“It is significant for the Hmong community, but more importantly this is an American story,” Ly, who was elected as mayor of Elk Grove, California — a city of 167,000 just outside of Sacramento — told NBC News. “It doesn’t matter whether you came to America 20 years ago or 200 years ago, everyone has a story, and when you reach into the story of every individual in the United States you see the meaning of what America is about.”
Born in Laos, Ly came to the United States as a refugee at four years old. His father had rescued downed American pilots during the CIA’s secret war in Laos, for which he said his family was put on a must-kill list, forcing them to flee the country.

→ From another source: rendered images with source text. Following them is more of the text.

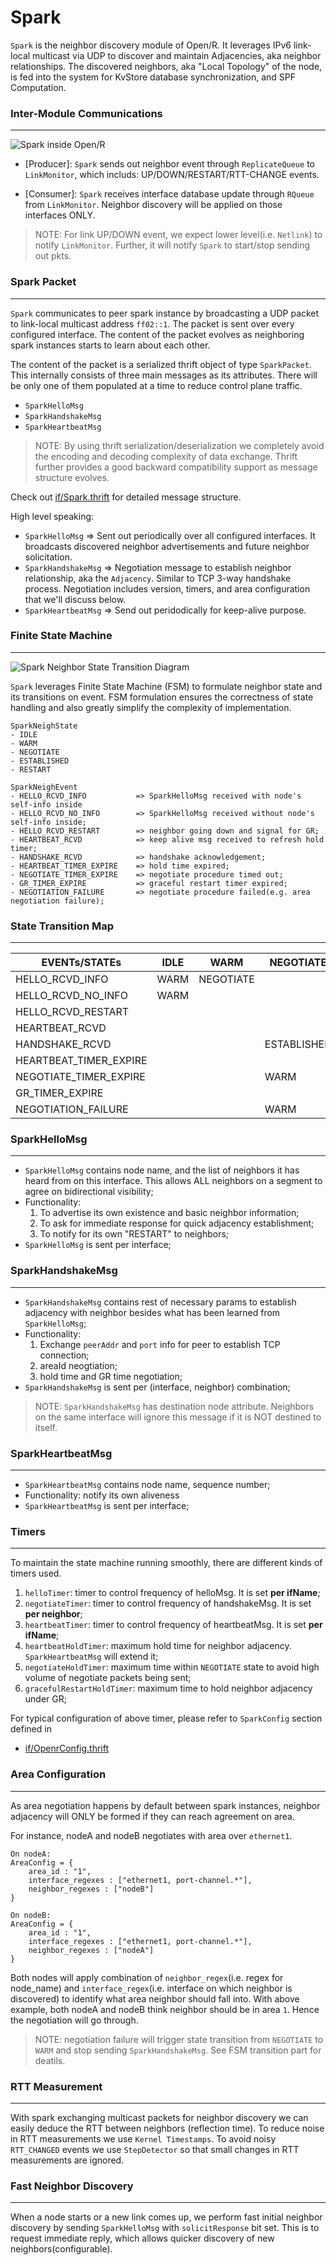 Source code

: # Spark

`Spark` is the neighbor discovery module of Open/R. It leverages IPv6 link-local
multicast via UDP to discover and maintain Adjacencies, aka neighbor relationships.
The discovered neighbors, aka "Local Topology" of the node, is fed into the
system for KvStore database synchronization, and SPF Computation.

### Inter-Module Communications

---

<img src="https://user-images.githubusercontent.com/51382140/90570487-a33ec300-e164-11ea-84ca-98485a646157.png" alt="Spark inside Open/R">

- [Producer]: `Spark` sends out neighbor event through `ReplicateQueue` to
  `LinkMonitor`, which includs: UP/DOWN/RESTART/RTT-CHANGE events.

- [Consumer]: `Spark` receives interface database update through `RQueue` from
  `LinkMonitor`. Neighbor discovery will be applied on those interfaces ONLY.

> NOTE: For link UP/DOWN event, we expect lower level(i.e. `Netlink`) to notify
> `LinkMonitor`. Further, it will notify `Spark` to start/stop sending out pkts.

### Spark Packet

---

`Spark` communicates to peer spark instance by broadcasting a UDP packet to
link-local multicast address `ff02::1`. The packet is sent over every configured
interface. The content of the packet evolves as neighboring spark instances
starts to learn about each other.

The content of the packet is a serialized thrift object of type `SparkPacket`.
This internally consists of three main messages as its attributes. There will
be only one of them populated at a time to reduce control plane traffic.

- `SparkHelloMsg`
- `SparkHandshakeMsg`
- `SparkHeartbeatMsg`

> NOTE: By using thrift serialization/deserialization we completely avoid the
> encoding and decoding complexity of data exchange. Thrift further provides a
> good backward compatibility support as message structure evolves.

Check out [if/Spark.thrift](https://github.com/facebook/openr/blob/master/openr/if/Spark.thrift)
for detailed message structure.

High level speaking:

- `SparkHelloMsg` => Sent out periodically over all configured interfaces.
  It broadcasts discovered neighbor advertisements and future neighbor solicitation.
- `SparkHandshakeMsg` => Negotiation message to establish neighbor relationship, aka the `Adjacency`.
  Similar to TCP 3-way handshake process. Negotiation includes version, timers,
  and area configuration that we'll discuss below.
- `SparkHeartbeatMsg` => Send out peridodically for keep-alive purpose.

### Finite State Machine

---

<img src="https://user-images.githubusercontent.com/51382140/90571412-899e7b00-e166-11ea-97bd-419b493846cf.png" alt="Spark Neighbor State Transition Diagram">

`Spark` leverages Finite State Machine (FSM) to formulate neighbor state and
its transitions on event. FSM formulation ensures the correctness of state
handling and also greatly simplify the complexity of implementation.

```
SparkNeighState
- IDLE
- WARM
- NEGOTIATE
- ESTABLISHED
- RESTART

SparkNeighEvent
- HELLO_RCVD_INFO           => SparkHelloMsg received with node's self-info inside
- HELLO_RCVD_NO_INFO        => SparkHelloMsg received without node's self-info inside;
- HELLO_RCVD_RESTART        => neighbor going down and signal for GR;
- HEARTBEAT_RCVD            => keep alive msg received to refresh hold timer;
- HANDSHAKE_RCVD            => handshake acknowledgement;
- HEARTBEAT_TIMER_EXPIRE    => hold time expired;
- NEGOTIATE_TIMER_EXPIRE    => negotiate procedure timed out;
- GR_TIMER_EXPIRE           => graceful restart timer expired;
- NEGOTIATION_FAILURE       => negotiate procedure failed(e.g. area negotiation failure);
```

### State Transition Map

---

| EVENTs/STATEs          | IDLE | WARM      | NEGOTIATE   | ESTABLISHED | RESTART     |
| ---------------------- | ---- | --------- | ----------- | ----------- | ----------- |
| HELLO_RCVD_INFO        | WARM | NEGOTIATE |             |             | ESTABLISHED |
| HELLO_RCVD_NO_INFO     | WARM |           |             | IDLE        |             |
| HELLO_RCVD_RESTART     |      |           |             | RESTART     |             |
| HEARTBEAT_RCVD         |      |           |             | ESTABLISHED |             |
| HANDSHAKE_RCVD         |      |           | ESTABLISHED |             |             |
| HEARTBEAT_TIMER_EXPIRE |      |           |             | IDLE        |             |
| NEGOTIATE_TIMER_EXPIRE |      |           | WARM        |             |             |
| GR_TIMER_EXPIRE        |      |           |             |             | IDLE        |
| NEGOTIATION_FAILURE    |      |           | WARM        |             |             |

### SparkHelloMsg

---

- `SparkHelloMsg` contains node name, and the list of neighbors it has heard
  from on this interface. This allows ALL neighbors on a segment to agree on
  bidirectional visibility;
- Functionality:
  1. To advertise its own existence and basic neighbor information;
  2. To ask for immediate response for quick adjacency establishment;
  3. To notify for its own "RESTART" to neighbors;
- `SparkHelloMsg` is sent per interface;

### SparkHandshakeMsg

---

- `SparkHandshakeMsg` contains rest of necessary params to establish adjacency
  with neighbor besides what has been learned from `SparkHelloMsg`;
- Functionality:
  1. Exchange `peerAddr` and `port` info for peer to establish TCP connection;
  2. areaId neogtiation;
  3. hold time and GR time negotiation;
- `SparkHandshakeMsg` is sent per (interface, neighbor) combination;

> NOTE: `SparkHandshakeMsg` has destination node attribute. Neighbors on the
> same interface will ignore this message if it is NOT destined to itself.

### SparkHeartbeatMsg

---

- `SparkHeartbeatMsg` contains node name, sequence number;
- Functionality: notify its own aliveness
- `SparkHeartbeatMsg` is sent per interface;

### Timers

---

To maintain the state machine running smoothly, there are different kinds of timers used.

1. `helloTimer`: timer to control frequency of helloMsg. It is set **per ifName**;
2. `negotiateTimer`: timer to control frequency of handshakeMsg. It is set **per neighbor**;
3. `heartbeatTimer`: timer to control frequency of heartbeatMsg. It is set **per ifName**;
4. `heartbeatHoldTimer`: maximum hold time for neighbor adjacency. `SparkHeartbeatMsg`
   will extend it;
5. `negotiateHoldTimer`: maximum time within `NEGOTIATE` state to avoid high volume of
   negotiate packets being sent;
6. `gracefulRestartHoldTimer`: maximum time to hold neighbor adjacency under GR;

For typical configuration of above timer, please refer to `SparkConfig` section defined in

- [if/OpenrConfig.thrift](https://github.com/facebook/openr/blob/master/openr/if/OpenrConfig.thrift)

### Area Configuration

---

As area negotiation happens by default between spark instances, neighbor adjacency will ONLY
be formed if they can reach agreement on area.

For instance, nodeA and nodeB negotiates with area over `ethernet1`.

```
On nodeA:
AreaConfig = {
    area_id : "1",
    interface_regexes : ["ethernet1, port-channel.*"],
    neighbor_regexes : ["nodeB"]
}
```

```
On nodeB:
AreaConfig = {
    area_id : "1",
    interface_regexes : ["ethernet1, port-channel.*"],
    neighbor_regexes : ["nodeA"]
}
```

Both nodes will apply combination of `neighbor_regex`(i.e. regex for node_name) and
`interface_regex`(i.e. interface on which neighbor is discovered) to identify what area
neighbor should fall into. With above example, both nodeA and nodeB think neighbor should
be in area `1`. Hence the negotiation will go through.

> NOTE: negotiation failure will trigger state transition from `NEGOTIATE` to `WARM`
> and stop sending `SparkHandshakeMsg`. See FSM transition part for deatils.

### RTT Measurement

---

With spark exchanging multicast packets for neighbor discovery we can easily
deduce the RTT between neighbors (reflection time). To reduce noise in
RTT measurements we use `Kernel Timestamps`. To avoid noisy `RTT_CHANGED` events
we use `StepDetector` so that small changes in RTT measurements are ignored.

### Fast Neighbor Discovery

---

When a node starts or a new link comes up, we perform fast initial neighbor
discovery by sending `SparkHelloMsg` with `solicitResponse` bit set. This is to
request immediate reply, which allows quicker discovery of new neighbors(configurable).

Catholic Charities initially settled the family in Gardena, California, a community in Los Angeles County with a large Japanese-American and Korean-American population.
“I remember going to school and feeling frustrated because I couldn’t communicate with the Japanese-American and Korean-American children and wondering how come they look Hmong but can’t understand what I’m saying,” Ly said.
“It doesn’t matter whether you came to America 20 years ago or 200 years ago, everyone has a story, and when you reach into the story of every individual in the United States you see the meaning of what America is about.”
After going back to school and retraining to become a mechanic, Ly’s father was still unable to find work, so the family moved to Clovis, California, in order to get back into farming, growing cherry tomatoes, sugar peas, and strawberries.
“It was a family affair,” Ly said. “My parents couldn’t have done it without us kids. Every weekend it was getting up at four in the morning to go to the farm, and my parents’ goal was to be farming by daylight. So that became all my teenage years, just constantly picking cherry tomatoes and hustling.”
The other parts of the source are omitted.